▶ Task requirements: Copy nothing but the lines below running from the line containing "structure, and openness.**" through the line containing "on assets and liabilities.** (No, Partially, Yes)", both end lines included.

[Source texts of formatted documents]

◆ ◆ ◆

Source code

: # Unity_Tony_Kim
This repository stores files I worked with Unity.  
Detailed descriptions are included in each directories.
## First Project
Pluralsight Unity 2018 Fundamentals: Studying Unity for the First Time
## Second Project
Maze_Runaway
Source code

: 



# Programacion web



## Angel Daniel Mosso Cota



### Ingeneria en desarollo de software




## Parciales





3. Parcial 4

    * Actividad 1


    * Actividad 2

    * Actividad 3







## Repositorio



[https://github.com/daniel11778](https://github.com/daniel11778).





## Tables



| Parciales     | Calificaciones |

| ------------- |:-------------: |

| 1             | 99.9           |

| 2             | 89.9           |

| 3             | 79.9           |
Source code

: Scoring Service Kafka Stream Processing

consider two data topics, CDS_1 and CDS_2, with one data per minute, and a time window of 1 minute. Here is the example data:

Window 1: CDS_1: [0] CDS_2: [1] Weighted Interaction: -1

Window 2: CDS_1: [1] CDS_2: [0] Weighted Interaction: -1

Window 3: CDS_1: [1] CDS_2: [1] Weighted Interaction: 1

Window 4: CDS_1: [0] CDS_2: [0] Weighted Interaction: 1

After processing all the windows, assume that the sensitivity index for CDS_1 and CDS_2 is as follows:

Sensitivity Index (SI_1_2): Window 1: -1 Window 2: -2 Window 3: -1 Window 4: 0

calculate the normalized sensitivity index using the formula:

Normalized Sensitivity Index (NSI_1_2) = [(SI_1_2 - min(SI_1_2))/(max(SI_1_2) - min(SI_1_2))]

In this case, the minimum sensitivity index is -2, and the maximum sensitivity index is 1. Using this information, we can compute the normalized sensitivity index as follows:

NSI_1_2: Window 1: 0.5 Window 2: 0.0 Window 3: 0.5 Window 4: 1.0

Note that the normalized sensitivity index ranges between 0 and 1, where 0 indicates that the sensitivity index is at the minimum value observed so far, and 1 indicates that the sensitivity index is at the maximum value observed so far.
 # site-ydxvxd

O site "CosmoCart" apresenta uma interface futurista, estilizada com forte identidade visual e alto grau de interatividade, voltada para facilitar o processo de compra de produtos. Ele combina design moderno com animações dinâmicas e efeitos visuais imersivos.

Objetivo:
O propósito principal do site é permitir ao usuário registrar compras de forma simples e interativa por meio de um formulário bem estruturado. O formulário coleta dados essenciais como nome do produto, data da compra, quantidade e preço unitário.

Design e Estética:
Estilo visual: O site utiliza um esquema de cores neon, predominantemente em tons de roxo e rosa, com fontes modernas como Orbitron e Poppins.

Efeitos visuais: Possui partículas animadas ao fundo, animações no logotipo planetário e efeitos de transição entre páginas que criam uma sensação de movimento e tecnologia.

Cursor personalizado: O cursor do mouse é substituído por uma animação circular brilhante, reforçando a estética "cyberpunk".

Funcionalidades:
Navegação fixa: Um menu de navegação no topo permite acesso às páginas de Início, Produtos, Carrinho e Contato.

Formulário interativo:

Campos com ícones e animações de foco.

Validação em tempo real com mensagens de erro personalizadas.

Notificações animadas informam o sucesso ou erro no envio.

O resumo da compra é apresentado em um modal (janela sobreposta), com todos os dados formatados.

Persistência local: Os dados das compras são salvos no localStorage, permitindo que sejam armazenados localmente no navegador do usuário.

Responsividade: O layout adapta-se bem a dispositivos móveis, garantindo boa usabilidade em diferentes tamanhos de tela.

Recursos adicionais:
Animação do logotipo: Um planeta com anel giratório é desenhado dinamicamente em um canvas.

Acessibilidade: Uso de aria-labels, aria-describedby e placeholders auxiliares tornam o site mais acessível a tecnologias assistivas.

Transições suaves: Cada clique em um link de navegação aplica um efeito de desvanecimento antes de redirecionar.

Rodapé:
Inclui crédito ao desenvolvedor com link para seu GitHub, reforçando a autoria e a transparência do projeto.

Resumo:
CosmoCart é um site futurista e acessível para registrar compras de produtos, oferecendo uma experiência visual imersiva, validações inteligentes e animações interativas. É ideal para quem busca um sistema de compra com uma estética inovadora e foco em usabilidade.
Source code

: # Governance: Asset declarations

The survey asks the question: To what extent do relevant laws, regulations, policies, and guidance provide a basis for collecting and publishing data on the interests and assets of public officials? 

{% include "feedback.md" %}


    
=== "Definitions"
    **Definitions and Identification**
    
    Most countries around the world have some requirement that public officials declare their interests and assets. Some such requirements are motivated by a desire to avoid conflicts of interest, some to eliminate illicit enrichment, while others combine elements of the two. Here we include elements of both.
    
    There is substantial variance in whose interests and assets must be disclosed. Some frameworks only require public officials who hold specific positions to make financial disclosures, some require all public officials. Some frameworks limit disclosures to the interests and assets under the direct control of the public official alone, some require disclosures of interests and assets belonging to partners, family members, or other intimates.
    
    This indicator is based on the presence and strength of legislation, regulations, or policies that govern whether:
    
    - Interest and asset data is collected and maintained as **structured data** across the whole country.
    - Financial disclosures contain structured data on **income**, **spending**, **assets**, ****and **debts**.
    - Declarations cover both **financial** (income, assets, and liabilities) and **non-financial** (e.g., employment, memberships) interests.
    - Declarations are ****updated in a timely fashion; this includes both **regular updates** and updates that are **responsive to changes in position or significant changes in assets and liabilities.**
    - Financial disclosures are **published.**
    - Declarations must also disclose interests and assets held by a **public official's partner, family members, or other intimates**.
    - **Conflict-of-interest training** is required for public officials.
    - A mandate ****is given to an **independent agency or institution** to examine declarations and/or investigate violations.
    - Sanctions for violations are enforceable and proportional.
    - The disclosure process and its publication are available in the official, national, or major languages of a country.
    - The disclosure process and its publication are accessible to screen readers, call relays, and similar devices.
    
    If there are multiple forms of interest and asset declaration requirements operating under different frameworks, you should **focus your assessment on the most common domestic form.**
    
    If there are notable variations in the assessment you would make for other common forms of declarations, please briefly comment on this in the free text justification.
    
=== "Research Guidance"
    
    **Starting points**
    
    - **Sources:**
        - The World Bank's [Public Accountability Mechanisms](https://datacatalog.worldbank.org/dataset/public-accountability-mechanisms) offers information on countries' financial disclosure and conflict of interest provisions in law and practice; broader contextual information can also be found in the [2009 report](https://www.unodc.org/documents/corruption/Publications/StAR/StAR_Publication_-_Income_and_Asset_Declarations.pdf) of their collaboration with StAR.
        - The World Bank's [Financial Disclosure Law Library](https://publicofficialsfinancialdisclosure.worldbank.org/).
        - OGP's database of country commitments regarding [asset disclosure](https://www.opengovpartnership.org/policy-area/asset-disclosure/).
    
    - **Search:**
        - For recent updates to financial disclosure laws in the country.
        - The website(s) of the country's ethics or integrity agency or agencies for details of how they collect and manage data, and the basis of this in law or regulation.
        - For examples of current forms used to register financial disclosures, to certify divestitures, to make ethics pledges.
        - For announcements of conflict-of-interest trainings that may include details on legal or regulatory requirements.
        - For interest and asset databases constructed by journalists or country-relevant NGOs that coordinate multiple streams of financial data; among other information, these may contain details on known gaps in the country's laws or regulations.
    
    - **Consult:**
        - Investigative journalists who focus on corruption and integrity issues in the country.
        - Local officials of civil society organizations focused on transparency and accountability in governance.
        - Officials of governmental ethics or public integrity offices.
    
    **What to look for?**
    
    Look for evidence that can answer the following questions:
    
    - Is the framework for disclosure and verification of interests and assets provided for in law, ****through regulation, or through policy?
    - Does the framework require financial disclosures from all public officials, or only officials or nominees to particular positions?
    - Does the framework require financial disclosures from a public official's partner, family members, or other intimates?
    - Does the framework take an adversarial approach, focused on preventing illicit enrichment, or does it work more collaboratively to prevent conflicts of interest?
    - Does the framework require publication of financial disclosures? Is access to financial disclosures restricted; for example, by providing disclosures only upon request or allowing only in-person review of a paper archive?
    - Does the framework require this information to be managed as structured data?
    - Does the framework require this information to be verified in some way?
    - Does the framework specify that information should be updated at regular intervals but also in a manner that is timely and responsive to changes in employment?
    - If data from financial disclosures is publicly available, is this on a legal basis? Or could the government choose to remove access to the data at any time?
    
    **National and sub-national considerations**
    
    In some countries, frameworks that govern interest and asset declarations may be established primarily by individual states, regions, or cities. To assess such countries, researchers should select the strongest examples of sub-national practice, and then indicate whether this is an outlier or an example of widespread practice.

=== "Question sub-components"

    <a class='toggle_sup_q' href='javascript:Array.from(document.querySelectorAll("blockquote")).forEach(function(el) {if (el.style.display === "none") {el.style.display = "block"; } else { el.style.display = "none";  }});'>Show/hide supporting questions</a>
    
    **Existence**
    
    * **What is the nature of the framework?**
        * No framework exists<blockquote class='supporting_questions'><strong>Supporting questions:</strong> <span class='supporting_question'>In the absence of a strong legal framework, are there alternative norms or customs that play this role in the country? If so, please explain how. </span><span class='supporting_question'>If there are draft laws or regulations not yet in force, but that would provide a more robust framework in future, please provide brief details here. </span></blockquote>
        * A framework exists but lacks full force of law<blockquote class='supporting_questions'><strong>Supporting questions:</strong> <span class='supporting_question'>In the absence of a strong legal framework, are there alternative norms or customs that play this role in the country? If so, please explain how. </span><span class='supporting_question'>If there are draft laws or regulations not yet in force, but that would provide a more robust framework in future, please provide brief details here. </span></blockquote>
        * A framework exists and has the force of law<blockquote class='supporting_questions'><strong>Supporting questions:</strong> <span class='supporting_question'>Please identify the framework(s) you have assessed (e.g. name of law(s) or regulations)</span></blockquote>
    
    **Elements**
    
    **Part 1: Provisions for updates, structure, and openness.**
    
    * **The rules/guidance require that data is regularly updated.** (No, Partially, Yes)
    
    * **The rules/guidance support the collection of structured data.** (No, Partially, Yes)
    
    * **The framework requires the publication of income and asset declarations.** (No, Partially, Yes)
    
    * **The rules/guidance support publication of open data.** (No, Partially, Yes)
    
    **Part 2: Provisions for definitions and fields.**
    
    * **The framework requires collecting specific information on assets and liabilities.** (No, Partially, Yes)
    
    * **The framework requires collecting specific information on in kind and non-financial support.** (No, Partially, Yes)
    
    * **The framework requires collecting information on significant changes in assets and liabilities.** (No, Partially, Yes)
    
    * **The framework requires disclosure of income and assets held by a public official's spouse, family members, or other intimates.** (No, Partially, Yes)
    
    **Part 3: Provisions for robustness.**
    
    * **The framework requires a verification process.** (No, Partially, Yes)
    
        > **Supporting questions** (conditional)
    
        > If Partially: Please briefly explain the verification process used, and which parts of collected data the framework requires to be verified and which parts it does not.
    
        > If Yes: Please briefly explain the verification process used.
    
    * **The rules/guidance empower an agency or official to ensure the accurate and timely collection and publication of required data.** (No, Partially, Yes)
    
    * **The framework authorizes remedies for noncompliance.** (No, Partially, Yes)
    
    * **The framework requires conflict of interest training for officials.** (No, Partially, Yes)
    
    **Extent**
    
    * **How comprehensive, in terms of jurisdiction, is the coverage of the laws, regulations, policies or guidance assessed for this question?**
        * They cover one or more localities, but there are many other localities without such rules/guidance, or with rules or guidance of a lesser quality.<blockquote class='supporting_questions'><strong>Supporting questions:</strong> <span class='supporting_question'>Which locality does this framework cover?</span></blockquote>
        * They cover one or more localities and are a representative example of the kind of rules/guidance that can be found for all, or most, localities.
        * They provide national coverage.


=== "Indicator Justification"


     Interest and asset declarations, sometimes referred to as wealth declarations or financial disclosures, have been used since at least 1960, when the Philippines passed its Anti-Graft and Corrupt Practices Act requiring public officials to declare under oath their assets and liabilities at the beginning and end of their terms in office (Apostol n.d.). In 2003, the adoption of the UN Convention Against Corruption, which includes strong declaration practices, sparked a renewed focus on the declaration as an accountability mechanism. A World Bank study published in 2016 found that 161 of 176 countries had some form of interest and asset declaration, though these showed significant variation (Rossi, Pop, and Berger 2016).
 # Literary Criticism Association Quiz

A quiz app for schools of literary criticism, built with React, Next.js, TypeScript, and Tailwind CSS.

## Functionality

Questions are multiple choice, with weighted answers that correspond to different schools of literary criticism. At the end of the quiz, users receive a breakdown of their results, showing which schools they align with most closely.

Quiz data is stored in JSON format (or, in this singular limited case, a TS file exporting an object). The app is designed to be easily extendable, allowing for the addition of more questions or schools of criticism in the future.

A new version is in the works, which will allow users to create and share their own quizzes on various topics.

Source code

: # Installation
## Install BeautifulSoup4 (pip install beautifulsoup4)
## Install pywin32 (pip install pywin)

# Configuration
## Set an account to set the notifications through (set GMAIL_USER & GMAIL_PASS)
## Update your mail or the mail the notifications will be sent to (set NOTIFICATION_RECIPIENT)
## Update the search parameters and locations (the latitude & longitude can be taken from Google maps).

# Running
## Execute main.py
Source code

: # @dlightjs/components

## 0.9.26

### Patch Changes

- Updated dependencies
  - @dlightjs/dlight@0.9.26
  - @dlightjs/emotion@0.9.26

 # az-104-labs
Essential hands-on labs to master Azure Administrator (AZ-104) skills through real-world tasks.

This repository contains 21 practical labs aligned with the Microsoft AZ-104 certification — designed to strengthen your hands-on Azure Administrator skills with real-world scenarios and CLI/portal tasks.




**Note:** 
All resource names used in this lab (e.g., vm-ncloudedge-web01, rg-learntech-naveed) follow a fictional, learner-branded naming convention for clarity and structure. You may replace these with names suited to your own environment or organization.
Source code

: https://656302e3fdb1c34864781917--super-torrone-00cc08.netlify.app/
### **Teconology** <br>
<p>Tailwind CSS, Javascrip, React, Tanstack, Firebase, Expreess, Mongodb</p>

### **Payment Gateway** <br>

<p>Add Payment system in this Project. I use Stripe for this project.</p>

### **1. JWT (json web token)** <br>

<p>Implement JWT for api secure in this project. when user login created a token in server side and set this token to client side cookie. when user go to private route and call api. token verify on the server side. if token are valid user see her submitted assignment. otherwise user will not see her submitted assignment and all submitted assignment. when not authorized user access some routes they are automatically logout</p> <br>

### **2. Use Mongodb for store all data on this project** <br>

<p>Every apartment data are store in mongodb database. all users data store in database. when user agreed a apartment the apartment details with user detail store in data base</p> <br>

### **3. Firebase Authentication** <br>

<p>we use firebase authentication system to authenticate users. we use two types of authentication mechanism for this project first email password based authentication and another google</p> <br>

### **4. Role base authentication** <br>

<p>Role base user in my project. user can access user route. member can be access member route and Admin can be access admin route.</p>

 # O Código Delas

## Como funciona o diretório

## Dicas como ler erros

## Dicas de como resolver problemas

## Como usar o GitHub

◆ ◆ ◆

▶ Result:
    **Part 1: Provisions for updates, structure, and openness.**
    
    * **The rules/guidance require that data is regularly updated.** (No, Partially, Yes)
    
    * **The rules/guidance support the collection of structured data.** (No, Partially, Yes)
    
    * **The framework requires the publication of income and asset declarations.** (No, Partially, Yes)
    
    * **The rules/guidance support publication of open data.** (No, Partially, Yes)
    
    **Part 2: Provisions for definitions and fields.**
    
    * **The framework requires collecting specific information on assets and liabilities.** (No, Partially, Yes)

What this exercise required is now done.